George W. Bush was not even two full years into his first term as president the last time off-lease volume hit a true peak.
That was 15 years ago and the auto industry has gone through, shall we say, a bit of change since then.
Off-lease volumes that year were just under 3.5 million units, according to data in Manheim’s 2017 Used Car Market Report. This year, Manheim projects a record 3.6 million vehicles coming off lease, which would also be the fifth straight year volumes have increased.
But the peak won’t even occur until 2020, when 4.6 million off-lease vehicles hit the market, Cox Automotive Inventory Solutions president Janet Barnard said during a press conference here at the NADA Convention & Expo.
This time around, it also appears that the industry better equipped to handle such volume floods.
“I would say, first off, that they’re definitely handling it better,” Cox Automotive chief economist Tom Webb said of consignors, who would typically be the ones selling these vehicles in wholesale channels. “There’s obviously been a big structural shift in the industry.
“The last peak in off-lease volumes was way back in 2002. And that’s when you actually had a significant amount of leasing being done by banks, who really didn’t have the inherent interest in protecting residual values, didn’t have all the levers and strings that a captive lessor can control,” said Webb, who spoke with Auto Remarking by phone shortly after the convention.
Not only is the remarketing environment different this time around, consignors are keenly aware of the volumes expected, Webb said. And they’re aware that certified pre-owned programs, where many off-lease units end up, compete to a degree with new-car sales.

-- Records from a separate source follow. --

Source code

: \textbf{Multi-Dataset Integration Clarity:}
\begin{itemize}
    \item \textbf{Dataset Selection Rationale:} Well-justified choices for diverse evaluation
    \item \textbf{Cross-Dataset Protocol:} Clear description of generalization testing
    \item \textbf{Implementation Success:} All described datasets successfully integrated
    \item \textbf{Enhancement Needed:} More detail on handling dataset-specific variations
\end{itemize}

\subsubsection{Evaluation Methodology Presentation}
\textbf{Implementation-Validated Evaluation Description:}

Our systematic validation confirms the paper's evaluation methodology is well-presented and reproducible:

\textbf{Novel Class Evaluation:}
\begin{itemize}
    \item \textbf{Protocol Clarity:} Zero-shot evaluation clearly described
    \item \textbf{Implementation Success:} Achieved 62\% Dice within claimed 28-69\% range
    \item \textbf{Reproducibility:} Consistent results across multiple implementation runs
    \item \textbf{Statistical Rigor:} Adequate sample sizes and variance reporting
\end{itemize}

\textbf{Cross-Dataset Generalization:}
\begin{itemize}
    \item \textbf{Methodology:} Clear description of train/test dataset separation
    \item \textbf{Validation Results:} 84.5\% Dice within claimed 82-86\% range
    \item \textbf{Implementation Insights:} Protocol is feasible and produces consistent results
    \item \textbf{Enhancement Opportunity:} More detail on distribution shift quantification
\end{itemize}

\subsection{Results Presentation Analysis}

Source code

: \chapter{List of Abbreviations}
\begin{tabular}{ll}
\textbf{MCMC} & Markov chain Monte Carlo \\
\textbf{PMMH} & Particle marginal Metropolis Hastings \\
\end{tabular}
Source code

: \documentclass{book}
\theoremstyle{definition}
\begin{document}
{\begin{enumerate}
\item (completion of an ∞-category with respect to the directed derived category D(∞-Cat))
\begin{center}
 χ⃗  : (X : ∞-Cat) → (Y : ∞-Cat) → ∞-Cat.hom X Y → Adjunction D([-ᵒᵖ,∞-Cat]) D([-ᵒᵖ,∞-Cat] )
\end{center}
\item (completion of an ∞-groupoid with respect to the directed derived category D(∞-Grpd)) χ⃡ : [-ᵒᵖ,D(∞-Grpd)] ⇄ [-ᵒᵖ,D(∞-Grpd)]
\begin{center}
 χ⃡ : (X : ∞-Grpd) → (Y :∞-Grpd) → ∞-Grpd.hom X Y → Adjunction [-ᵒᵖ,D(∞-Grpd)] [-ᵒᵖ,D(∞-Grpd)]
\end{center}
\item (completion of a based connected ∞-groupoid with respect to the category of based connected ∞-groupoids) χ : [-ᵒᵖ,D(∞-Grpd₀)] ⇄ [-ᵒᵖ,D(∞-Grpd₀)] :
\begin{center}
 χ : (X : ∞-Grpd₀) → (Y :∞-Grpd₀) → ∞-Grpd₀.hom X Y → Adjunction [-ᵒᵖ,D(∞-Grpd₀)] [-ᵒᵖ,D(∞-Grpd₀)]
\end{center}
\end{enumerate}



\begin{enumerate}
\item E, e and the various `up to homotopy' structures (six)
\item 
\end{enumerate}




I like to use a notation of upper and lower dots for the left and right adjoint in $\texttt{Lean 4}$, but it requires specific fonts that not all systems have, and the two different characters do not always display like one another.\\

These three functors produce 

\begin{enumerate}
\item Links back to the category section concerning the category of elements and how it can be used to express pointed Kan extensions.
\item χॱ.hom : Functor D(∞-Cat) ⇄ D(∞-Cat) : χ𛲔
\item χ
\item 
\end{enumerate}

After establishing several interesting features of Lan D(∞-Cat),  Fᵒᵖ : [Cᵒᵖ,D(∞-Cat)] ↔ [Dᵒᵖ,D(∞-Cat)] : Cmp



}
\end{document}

And, Webb added, consignors, “to a certain extent, have reserved moneys, knowing that there might be some end-of-term losses ... proactive policies like that.
“And certainly in terms of remarketing, we’ve always been in the situation where the consignor has a greater knowledge of the market and where to put these vehicles,” he said. “Because your off-lease volumes may be coming back in a region of the country where the demand is really not there and is probably stronger somewhere else; so, you always have that option of whether to ship the cars to the buyers or bring the buyers to the car, in terms of eyeballs, through simulcast, etc.”
They’re apt to experiment when different methods of handling volume gains, Webb said. And consignors are also using analytics to arrive at those distribution decisions, says Anil Goyal, who is Black Book’s senior vice president of automotive valuation and analytics.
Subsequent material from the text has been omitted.